Campus News in Brief
School of Music presents its third annual Collage Concert
The School of Music will present its third annual Collage Concert on Friday, March 18 at 8 p.m. in the Soldiers and Sailors Memorial Hall. The concert will feature a wide variety of compositions to interest the audience.
The concert will feature the work of more than 300 musicians in their efforts to showcase the school’s range.
All of the school’s ensembles, orchestras, quartets, and choirs will participate in the event.
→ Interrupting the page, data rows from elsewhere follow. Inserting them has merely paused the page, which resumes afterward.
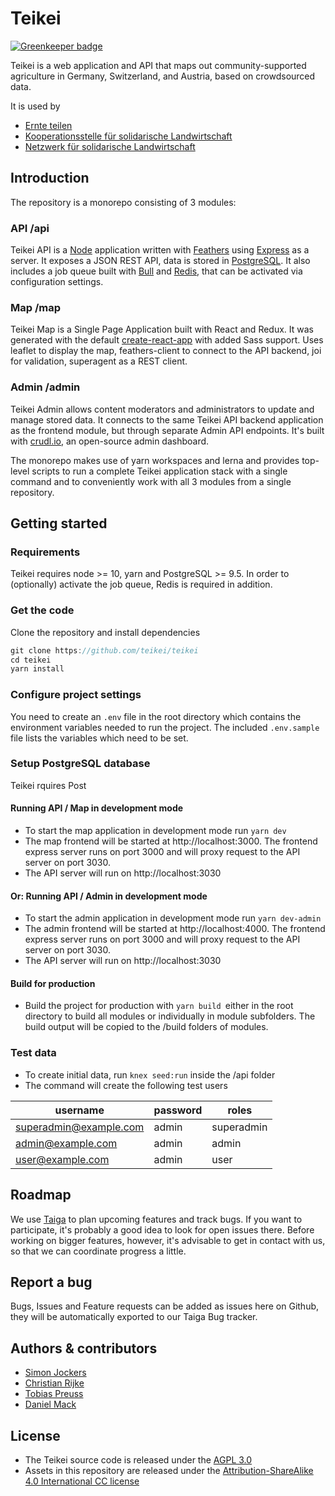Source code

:# Teikei

[![Greenkeeper badge](https://badges.greenkeeper.io/teikei/teikei.svg)](https://greenkeeper.io/)

Teikei is a web application and API that maps out community-supported agriculture in Germany, Switzerland, and Austria, based on crowdsourced data.

It is used by

* [Ernte teilen](https://ernte-teilen.org)
* [Kooperationsstelle für solidarische Landwirtschaft](solawi_ch)
* [Netzwerk für solidarische Landwirtschaft](solawi_de)

## Introduction

The repository is a monorepo consisting of 3 modules: 

### API /api

Teikei API is a [Node](https://nodejs.org/en/) application written with [Feathers](https://feathersjs.com/) using [Express](https://expressjs.com/) as a server. It exposes a JSON REST API, data is stored in [PostgreSQL](https://www.postgresql.org/). It also includes a job queue built with [Bull](https://github.com/OptimalBits/bull) and [Redis](https://redis.io/), that can be activated via configuration settings.

### Map /map

Teikei Map is a Single Page Application built with React and Redux. It was generated with the default [create-react-app](https://github.com/facebook/create-react-app) with added Sass support. Uses leaflet to display the map, feathers-client to connect to the API backend, joi for validation, superagent as a  REST client.

### Admin /admin

Teikei Admin allows content moderators and administrators to update and manage stored data. It connects to the same Teikei API backend application as the frontend module, but through separate Admin API endpoints. It's built with [crudl.io](https://crudl.io/), an open-source admin dashboard.

The monorepo makes use of yarn workspaces and lerna and provides top-level scripts to run a complete Teikei application stack with a single command and to conveniently work with all 3 modules from a single repository.

## Getting started 

### Requirements

Teikei requires node >= 10,  yarn and PostgreSQL >= 9.5. In order to (optionally) activate the job queue, Redis is required in addition.

### Get the code

Clone the repository and install dependencies

```javascript
git clone https://github.com/teikei/teikei
cd teikei
yarn install
```

### Configure project settings

You need to create an `.env` file in the root directory which contains the environment variables needed to run the project. The included `.env.sample` file lists the variables which need to be set.

### Setup PostgreSQL database

Teikei rquires Post

#### Running API / Map in development mode

* To start the map application in development mode run `yarn dev`
* The map frontend will be started at http://localhost:3000. The frontend express server runs on port 3000 and will proxy request to the API server on port 3030.
* The API server will run on http://localhost:3030

#### Or: Running  API / Admin in development mode

* To start the admin application in development mode run `yarn dev-admin`
* The admin frontend will be started at http://localhost:4000. The frontend express server runs on port 3000 and will proxy request to the API server on port 3030.
* The API server will run on http://localhost:3030

#### Build for production

* Build the project for production with `yarn build `either in the root directory to build all modules or individually in module subfolders. The build output will be copied to the /build folders of modules.

### Test data

* To create initial data, run `knex seed:run` inside the /api folder
* The command will create the following test users

|username              |password    |roles     |
|----------------------|------------|----------|
|superadmin@example.com|admin       |superadmin|
|admin@example.com     |admin       |admin     |
|user@example.com      |admin       |user      |

## Roadmap

We use [Taiga](https://tree.taiga.io/project/sjockers-teikeinext/kanban) to plan upcoming features and track bugs. If you want to participate, it's probably a good idea to look for open issues there. Before working on bigger features, however, it's advisable to get in contact with us, so that we can coordinate progress a little.

## Report a bug

Bugs, Issues and Feature requests can be added as issues here on Github, they will be automatically exported to our Taiga Bug tracker. 

## Authors & contributors

* [Simon Jockers](https://github.com/sjockers)
* [Christian Rijke](https://github.com/crijke)
* [Tobias Preuss](https://github.com/johnjohndoe)
* [Daniel Mack](https://github.com/zonque)

## License

* The Teikei source code is released under the [AGPL 3.0](https://www.gnu.org/licenses/agpl-3.0.html)
* Assets in this repository are released under the [Attribution-ShareAlike 4.0 International CC license](http://creativecommons.org/licenses/by-sa/4.0/)

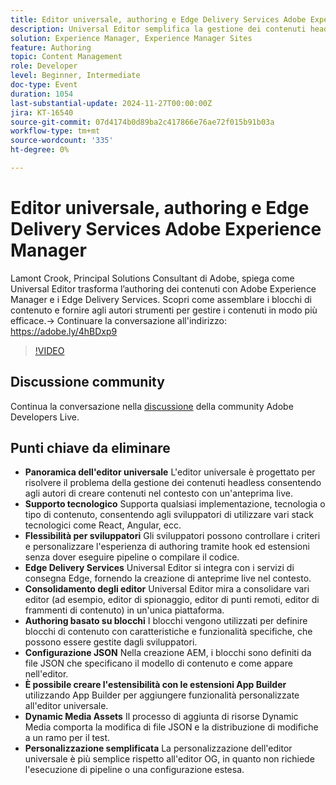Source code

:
```yaml
---
title: Editor universale, authoring e Edge Delivery Services Adobe Experience Manager
description: Universal Editor semplifica la gestione dei contenuti headless supportando vari stack tecnologici, offrendo anteprime in tempo reale nel contesto, consolidando più editor e consentendo una facile personalizzazione tramite la configurazione JSON e le estensioni App Builder.
solution: Experience Manager, Experience Manager Sites
feature: Authoring
topic: Content Management
role: Developer
level: Beginner, Intermediate
doc-type: Event
duration: 1054
last-substantial-update: 2024-11-27T00:00:00Z
jira: KT-16540
source-git-commit: 07d4174b0d89ba2c417866e76ae72f015b91b03a
workflow-type: tm+mt
source-wordcount: '335'
ht-degree: 0%

---
```



# Editor universale, authoring e Edge Delivery Services Adobe Experience Manager

Lamont Crook, Principal Solutions Consultant di Adobe, spiega come Universal Editor trasforma l’authoring dei contenuti con Adobe Experience Manager e i Edge Delivery Services. Scopri come assemblare i blocchi di contenuto e fornire agli autori strumenti per gestire i contenuti in modo più efficace.→ Continuare la conversazione all&#39;indirizzo: https://adobe.ly/4hBDxp9

>[!VIDEO](https://video.tv.adobe.com/v/3439423/?learn=on&enablevpops)

## Discussione community

Continua la conversazione nella [discussione](https://adobe.ly/4hBDxp9) della community Adobe Developers Live.

## Punti chiave da eliminare

* **Panoramica dell&#39;editor universale** L&#39;editor universale è progettato per risolvere il problema della gestione dei contenuti headless consentendo agli autori di creare contenuti nel contesto con un&#39;anteprima live. &#x200B;
* **Supporto tecnologico** Supporta qualsiasi implementazione, tecnologia o tipo di contenuto, consentendo agli sviluppatori di utilizzare vari stack tecnologici come React, Angular, ecc. &#x200B;
* **Flessibilità per sviluppatori** Gli sviluppatori possono controllare i criteri e personalizzare l&#39;esperienza di authoring tramite hook ed estensioni senza dover eseguire pipeline o compilare il codice. &#x200B;
* **Edge Delivery Services** Universal Editor si integra con i servizi di consegna Edge, fornendo la creazione di anteprime live nel contesto. &#x200B;
* **Consolidamento degli editor** Universal Editor mira a consolidare vari editor (ad esempio, editor di spionaggio, editor di punti remoti, editor di frammenti di contenuto) in un&#39;unica piattaforma. &#x200B;
* **Authoring basato su blocchi** I blocchi vengono utilizzati per definire blocchi di contenuto con caratteristiche e funzionalità specifiche, che possono essere gestite dagli sviluppatori. &#x200B;
* **Configurazione JSON** Nella creazione AEM, i blocchi sono definiti da file JSON che specificano il modello di contenuto e come appare nell&#39;editor. &#x200B;
* **È possibile creare l&#39;estensibilità con le estensioni App Builder** utilizzando App Builder per aggiungere funzionalità personalizzate all&#39;editor universale. &#x200B;
* **Dynamic Media Assets** Il processo di aggiunta di risorse Dynamic Media comporta la modifica di file JSON e la distribuzione di modifiche a un ramo per il test.
* **Personalizzazione semplificata** La personalizzazione dell&#39;editor universale è più semplice rispetto all&#39;editor OG, in quanto non richiede l&#39;esecuzione di pipeline o una configurazione estesa. &#x200B;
Members of the faculty who also have positions in the Pittsburgh Symphony Orchestra will participate in the concert.
Featured groups include the Carnegie Mellon Philharmonic, directed by Ronald Zollman; the Carnegie Mellon Baroque Ensemble, directed by Stephen Schultz; the Jazz Vocal Ensemble, directed by Thomas Douglas; and the Contemporary Ensemble, directed by Zollman.
Robert Page, the Paul Mellon University Professor and director of choral studies, will direct the Concert Choir. Before the concert begins, visitors can listen to the Pipe Band outside of the performance hall.
For solo performances, students include Emma Steele, a junior violinist; Michael Dee, a senior clarinetist; Nicole Gasse, a master’s candidate vocalist; Luis Carlos Hernandez, a master’s candidate pianist; and Natalie Severson and Vanessa Young, sophomore and master’s candidate harpists, respectively.
Aron Ralston to be speaker at 114th Commencement
At Carnegie Mellon’s 114th Commencement Ceremony on May 15, Aron Ralston (E ’97) will speak about his life and his inspiring story of survival.
His story began in April 2003 in a Utah canyon, where he was trapped for almost a week by a half-ton boulder. Faced with this near-impossible situation, Ralston made the decision to amputate his right hand and escape. Afterward, he rappelled 65 feet and hiked seven miles to seek rescue.
His story is the focus of the movie 127 Hours, starring James Franco and directed by Danny Boyle. The movie is based on Ralston’s New York Times 2004 bestselling autobiography, Between a Rock and Hard Place.
At Carnegie Mellon, Ralston majored in mechanical engineering and French with a minor in piano performance.
Ralston was a resident assistant as well as a member of seven honor societies. Ralston partially credits Carnegie Mellon’s training and education with helping him, in addition to his main source of inspiration: his family.
“He turned grave adversity into a learning and teaching experience for all of us. I know our graduates will enjoy and greatly benefit from hearing Aron speak,” said said President Jared L. Cohon in a recent press release.